The apex court verdict came on an appeal challenging an order of the National Consumer Disputes Redressal Commission (NCDRC). The commission, during the hearing of the plea of airlines challenging the Tripura state commission order, directed private carrier Indigo to pay Rs 20,000 to Kalpana Rani Debbarma and her family.
Debbarma claimed that while travelling with her family from Kolkata to Agartala via Indigo flight in 2017, the airline had issued boarding passes to all of them, but left them stranded at the Kolkata Airport despite being aware of their presence on the airport premises.
As a consequence, the family had spent a day in a hotel and forced to purchase new tickets.
The airline contested this stating ample announcements were made at regular intervals, but the passengers did not report at the boarding gate on time.

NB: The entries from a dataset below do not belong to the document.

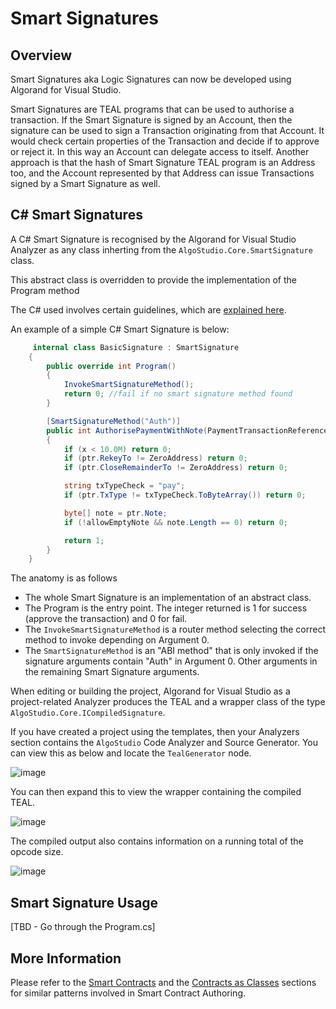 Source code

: # Smart Signatures

## Overview

Smart Signatures aka Logic Signatures can now be developed using Algorand for Visual Studio.

Smart Signatures are TEAL programs that can be used to authorise a transaction. If the Smart Signature is signed by an Account, then the 
signature can be used to sign a Transaction originating from that Account. It would check certain properties of the Transaction
and decide if to approve or reject it. In this way an Account can delegate access to itself. Another approach is that
the hash of Smart Signature TEAL program is an Address too, and the Account represented by that Address can issue
Transactions signed by a Smart Signature as well.

## C# Smart Signatures

A C# Smart Signature is recognised by the Algorand for Visual Studio Analyzer as any class inherting
from the ```AlgoStudio.Core.SmartSignature``` class.

This abstract class is overridden to provide the implementation of the
Program method

The C# used involves certain guidelines, which are [explained here](./CSharpGuidelines.md).

An example of a simple C# Smart Signature is below:

```csharp
     internal class BasicSignature : SmartSignature
    {
        public override int Program()
        {
            InvokeSmartSignatureMethod();
            return 0; //fail if no smart signature method found
        }

        [SmartSignatureMethod("Auth")]
        public int AuthorisePaymentWithNote(PaymentTransactionReference ptr, bool allowEmptyNote, decimal x)
        {
            if (x < 10.0M) return 0;
            if (ptr.RekeyTo != ZeroAddress) return 0;
            if (ptr.CloseRemainderTo != ZeroAddress) return 0;

            string txTypeCheck = "pay";
            if (ptr.TxType != txTypeCheck.ToByteArray()) return 0;

            byte[] note = ptr.Note;
            if (!allowEmptyNote && note.Length == 0) return 0;

            return 1;
        }
    }
```

The anatomy is as follows
- The whole Smart Signature is an implementation of an abstract class.
- The Program is the entry point. The integer returned is 1 for success (approve the transaction) and 0 for fail.
- The ``InvokeSmartSignatureMethod`` is a router method selecting the correct method to invoke depending on Argument 0.
- The ``SmartSignatureMethod`` is an "ABI method" that is only invoked if the signature arguments contain "Auth" in Argument 0. Other arguments in the remaining Smart Signature arguments.

When editing or building the project, Algorand for Visual Studio as a project-related Analyzer 
produces the TEAL and a wrapper class of the type ```AlgoStudio.Core.ICompiledSignature```.

If you have created a project using the templates, then your Analyzers
section contains the ```AlgoStudio``` Code Analyzer and Source Generator. 
You can view this as below and locate the ```TealGenerator``` node.

![image](https://user-images.githubusercontent.com/33515470/191034908-cfcae536-51fc-4ac8-8e25-e74970af58c3.png)

You can then expand this to view the wrapper containing the compiled TEAL.

![image](https://user-images.githubusercontent.com/33515470/191035041-c8a7f2f0-8a2e-4d02-854f-cd77c69d9e8f.png)

The compiled output also contains information on a running total of the opcode size.

![image](https://user-images.githubusercontent.com/33515470/191035104-24aabdaa-e490-47a4-a261-cf37dca978f0.png)



## Smart Signature Usage

[TBD - Go through the Program.cs]


## More Information

Please refer to the [Smart Contracts](../ContractDevelopment/SmartContracts.md) and the [Contracts as Classes](../ContractDevelopment/ContractsAsClasses.md) sections for similar patterns involved in Smart Contract Authoring.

The court said: “This (the commission’s order) is a sweeping observation. We do not agree with the same. We have already taken the view that there is no obligation on the airlines to escort every passenger after issuing him/her a boarding pass at the check-in counter until he/she reaches the boarding gate.”
It noted that the airlines issuing boarding passes cannot be made liable for the misdeeds, inaction or so to say misunderstanding caused to the passengers until assistance is sought from the ground staff of the airlines at the airport well in time.
The bench declined to issue direction on the suggestion of senior advocate Rajiv Dutta, appointed amicus curiae in the case, to all airlines to adopt this practice uniformly.
The court said that it will allow the competent authority (DGCA) to consider this issue and after interacting with all the stakeholders, take appropriate decision and issue instructions. “The competent authority (DGCA) may do so within a reasonable time, preferably within six months from receipt of a copy of this judgment or any representation in that behalf,” it said.